# Visual C++ & C++ Programming > Visual C++ Programming >  Visual C++ not finding Boost libraries

## WhatNow46

I'm building a project in Visual Studio 2017 that uses boost - some by header and some (date_time and iostreams) but the lib.  I made sure that I built the libs
for date_time and iostreams and I can see in the c:\boost_1_81_0 directory that the .hpp headers are in the boost subdirectory c:\boost_1_81_0\boost.

But I click on Team Explorer and the CMake runs it's initial checks, it fails to find date_time and iostreams even though I've set environment variables as follows:

Boost_DIR=c:\boost_1_81_0
BOOST_INCLUDEDIR=c:\boost_1_81_0\boost
BOOST_LIBRARYDIR=c:\boost_1_81_0\stage\lib
BOOST_ROOT=c:\boost_1_81_0

Does the Visual Studio environment and/or CMake (it's using version 3.12 internally although I've installed version 3.25 as the one I want it to use) 
need variables set inside Visual Studio?  And if so, how, I had no problem setting variables in Visual Studio 2015 I guess since things compiled but
in that version, I used project and solution files which perhaps makes things easier.

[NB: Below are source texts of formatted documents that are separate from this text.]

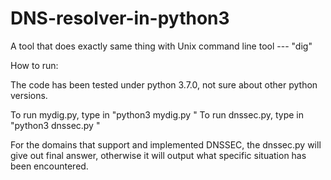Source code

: # DNS-resolver-in-python3
A tool that does exactly same thing with Unix command line tool --- "dig"

How to run:

The code has been tested under python 3.7.0, not sure about other python versions.

To run mydig.py, type in "python3 mydig.py <domain> <dnsType>"
To run dnssec.py, type in "python3 dnssec.py <domain> <dnsType>"

For the domains that support and implemented DNSSEC, the dnssec.py will give out
final answer, otherwise it will output what specific situation has been encountered.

In the current compile, there is no solution, just a connection to CMake and Github.

Just wondering what should I do within Visual Studio or in the environment variables so that Visual Studio can see the built libraries.  I also wonder
is there an interaction problem with vcpkg?

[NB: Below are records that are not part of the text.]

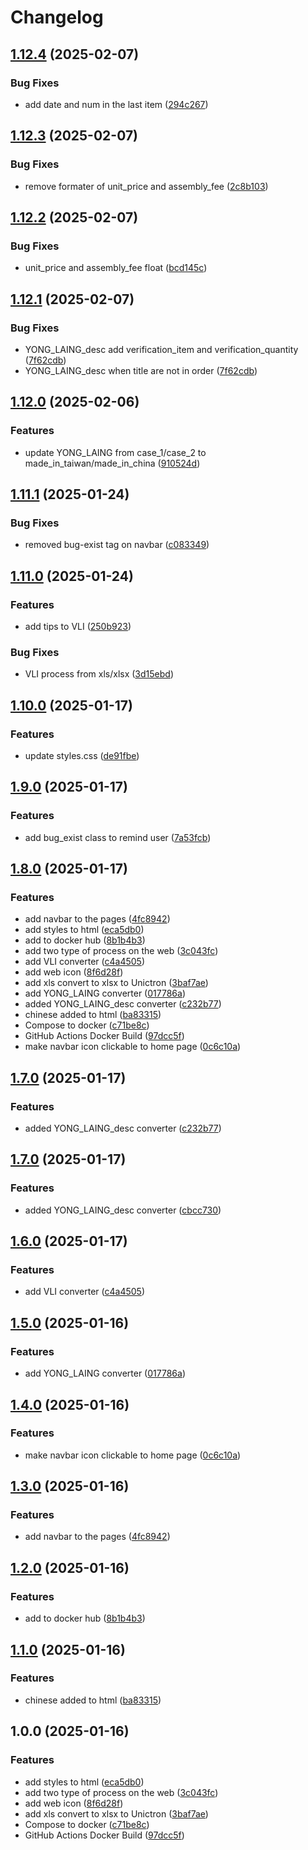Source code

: # Changelog

## [1.12.4](https://github.com/wulukewu/shipping-converter/compare/v1.12.3...v1.12.4) (2025-02-07)


### Bug Fixes

* add date and num in the last item ([294c267](https://github.com/wulukewu/shipping-converter/commit/294c2675c0147c1803b2dcf68727ff2945fe7c71))

## [1.12.3](https://github.com/wulukewu/shipping-converter/compare/v1.12.2...v1.12.3) (2025-02-07)


### Bug Fixes

* remove formater of unit_price and assembly_fee ([2c8b103](https://github.com/wulukewu/shipping-converter/commit/2c8b1036200fe16f95fbb88dd9e3d05d619178a6))

## [1.12.2](https://github.com/wulukewu/shipping-converter/compare/v1.12.1...v1.12.2) (2025-02-07)


### Bug Fixes

* unit_price and assembly_fee float ([bcd145c](https://github.com/wulukewu/shipping-converter/commit/bcd145c01cb33bbc6641d8d555acc63478d95ae0))

## [1.12.1](https://github.com/wulukewu/shipping-converter/compare/v1.12.0...v1.12.1) (2025-02-07)


### Bug Fixes

* YONG_LAING_desc add verification_item and verification_quantity ([7f62cdb](https://github.com/wulukewu/shipping-converter/commit/7f62cdb321773cf8fa9082e4946618d4dea97a65))
* YONG_LAING_desc when title are not in order ([7f62cdb](https://github.com/wulukewu/shipping-converter/commit/7f62cdb321773cf8fa9082e4946618d4dea97a65))

## [1.12.0](https://github.com/wulukewu/shipping-converter/compare/v1.11.1...v1.12.0) (2025-02-06)


### Features

* update YONG_LAING from case_1/case_2 to made_in_taiwan/made_in_china ([910524d](https://github.com/wulukewu/shipping-converter/commit/910524df4be499dce1ff83b1a935414ba3877a9a))

## [1.11.1](https://github.com/wulukewu/shipping-converter/compare/v1.11.0...v1.11.1) (2025-01-24)


### Bug Fixes

* removed bug-exist tag on navbar ([c083349](https://github.com/wulukewu/shipping-converter/commit/c083349d77a2173d0797879d402673318e9310c8))

## [1.11.0](https://github.com/wulukewu/shipping-converter/compare/v1.10.0...v1.11.0) (2025-01-24)


### Features

* add tips to VLI ([250b923](https://github.com/wulukewu/shipping-converter/commit/250b92328cda1d7b41924417bd110c5959fda540))


### Bug Fixes

* VLI process from xls/xlsx ([3d15ebd](https://github.com/wulukewu/shipping-converter/commit/3d15ebd1cbaa97851e06c6d2b5249239500ec7e9))

## [1.10.0](https://github.com/wulukewu/shipping-converter/compare/v1.9.0...v1.10.0) (2025-01-17)


### Features

* update styles.css ([de91fbe](https://github.com/wulukewu/shipping-converter/commit/de91fbee2af4b130654d19352ba19ec3fe54831a))

## [1.9.0](https://github.com/wulukewu/shipping-converter/compare/v1.8.0...v1.9.0) (2025-01-17)


### Features

* add bug_exist class to remind user ([7a53fcb](https://github.com/wulukewu/shipping-converter/commit/7a53fcb25ee263f07de221c62db23ba030b8b59f))

## [1.8.0](https://github.com/wulukewu/shipping-converter/compare/v1.7.0...v1.8.0) (2025-01-17)


### Features

* add navbar to the pages ([4fc8942](https://github.com/wulukewu/shipping-converter/commit/4fc89428266996ea76c400b51f79456c3ea76d2f))
* add styles to html ([eca5db0](https://github.com/wulukewu/shipping-converter/commit/eca5db057642e15fdf168399520eae61b1adfc2a))
* add to docker hub ([8b1b4b3](https://github.com/wulukewu/shipping-converter/commit/8b1b4b33c41df3f09675656ba97815f02875ea89))
* add two type of process on the web ([3c043fc](https://github.com/wulukewu/shipping-converter/commit/3c043fc82cada6fdd2a92670b267385816110de7))
* add VLI converter ([c4a4505](https://github.com/wulukewu/shipping-converter/commit/c4a4505e680339e52bb16015168f732d2fcb2276))
* add web icon ([8f6d28f](https://github.com/wulukewu/shipping-converter/commit/8f6d28f555caedcb5537b475f4e776a20397c9b6))
* add xls convert to xlsx to Unictron ([3baf7ae](https://github.com/wulukewu/shipping-converter/commit/3baf7aef906b89c01f47c74d80d5daae62d3b618))
* add YONG_LAING converter ([017786a](https://github.com/wulukewu/shipping-converter/commit/017786aa2df80d539ef726ac8295fefaed2958e3))
* added YONG_LAING_desc converter ([c232b77](https://github.com/wulukewu/shipping-converter/commit/c232b77bc1c93ebd3b9a1918e7d053da63c80539))
* chinese added to html ([ba83315](https://github.com/wulukewu/shipping-converter/commit/ba83315ebda09e76d896381506336ef1464de6fe))
* Compose to docker ([c71be8c](https://github.com/wulukewu/shipping-converter/commit/c71be8cc96633140b5360234894878eb85db71d1))
* GitHub Actions Docker Build ([97dcc5f](https://github.com/wulukewu/shipping-converter/commit/97dcc5fe7a3198b904d134d479972030ef098ece))
* make navbar icon clickable to home page ([0c6c10a](https://github.com/wulukewu/shipping-converter/commit/0c6c10a043e696aa27a2167b969b57a580de0ff2))

## [1.7.0](https://github.com/wulukewu/shipping-converter/compare/v1.6.0...v1.7.0) (2025-01-17)


### Features

* added YONG_LAING_desc converter ([c232b77](https://github.com/wulukewu/shipping-converter/commit/c232b77bc1c93ebd3b9a1918e7d053da63c80539))

## [1.7.0](https://github.com/wulukewu/shipping-converter/compare/v1.6.0...v1.7.0) (2025-01-17)


### Features

* added YONG_LAING_desc converter ([cbcc730](https://github.com/wulukewu/shipping-converter/commit/cbcc730baae6beb59386df6a74d2e91c6923172d))

## [1.6.0](https://github.com/wulukewu/shipping-converter/compare/v1.5.0...v1.6.0) (2025-01-17)


### Features

* add VLI converter ([c4a4505](https://github.com/wulukewu/shipping-converter/commit/c4a4505e680339e52bb16015168f732d2fcb2276))

## [1.5.0](https://github.com/wulukewu/shipping-converter/compare/v1.4.0...v1.5.0) (2025-01-16)


### Features

* add YONG_LAING converter ([017786a](https://github.com/wulukewu/shipping-converter/commit/017786aa2df80d539ef726ac8295fefaed2958e3))

## [1.4.0](https://github.com/wulukewu/shipping-converter/compare/v1.3.0...v1.4.0) (2025-01-16)


### Features

* make navbar icon clickable to home page ([0c6c10a](https://github.com/wulukewu/shipping-converter/commit/0c6c10a043e696aa27a2167b969b57a580de0ff2))

## [1.3.0](https://github.com/wulukewu/shipping-converter/compare/v1.2.0...v1.3.0) (2025-01-16)


### Features

* add navbar to the pages ([4fc8942](https://github.com/wulukewu/shipping-converter/commit/4fc89428266996ea76c400b51f79456c3ea76d2f))

## [1.2.0](https://github.com/wulukewu/shipping-converter/compare/v1.1.0...v1.2.0) (2025-01-16)


### Features

* add to docker hub ([8b1b4b3](https://github.com/wulukewu/shipping-converter/commit/8b1b4b33c41df3f09675656ba97815f02875ea89))

## [1.1.0](https://github.com/wulukewu/shipping-converter/compare/v1.0.0...v1.1.0) (2025-01-16)


### Features

* chinese added to html ([ba83315](https://github.com/wulukewu/shipping-converter/commit/ba83315ebda09e76d896381506336ef1464de6fe))

## 1.0.0 (2025-01-16)


### Features

* add styles to html ([eca5db0](https://github.com/wulukewu/shipping-converter/commit/eca5db057642e15fdf168399520eae61b1adfc2a))
* add two type of process on the web ([3c043fc](https://github.com/wulukewu/shipping-converter/commit/3c043fc82cada6fdd2a92670b267385816110de7))
* add web icon ([8f6d28f](https://github.com/wulukewu/shipping-converter/commit/8f6d28f555caedcb5537b475f4e776a20397c9b6))
* add xls convert to xlsx to Unictron ([3baf7ae](https://github.com/wulukewu/shipping-converter/commit/3baf7aef906b89c01f47c74d80d5daae62d3b618))
* Compose to docker ([c71be8c](https://github.com/wulukewu/shipping-converter/commit/c71be8cc96633140b5360234894878eb85db71d1))
* GitHub Actions Docker Build ([97dcc5f](https://github.com/wulukewu/shipping-converter/commit/97dcc5fe7a3198b904d134d479972030ef098ece))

HERE IS THE ERROR BELOW (notice it has the  include path different than I set it which likely means it's not even looking at my environment variables).

Severity	Code	Description	Project	File	Line	Suppression State
Error	CMake Error at C:/VS2017/Common7/IDE/CommonExtensions/Microsoft/CMake/CMake/share/cmake-3.12/Modules/FindBoost.cmake:2044 (message):
  Unable to find the requested Boost libraries.

  Boost version: 1.81.0

  Boost include path: C:/boost_1_81_0

  Could not find the following Boost libraries:

          boost_date_time
          boost_iostreams

  Some (but not all) of the required Boost libraries were found.  You may
  need to install these additional Boost libraries.  Alternatively, set
  BOOST_LIBRARYDIR to the directory containing Boost libraries or BOOST_ROOT
  to the location of Boost.	C:/VS2017/Common7/IDE/CommonExtensions/Microsoft/CMake/CMake/share/cmake-3.12/Modules/FindBoost.cmake	2044

----------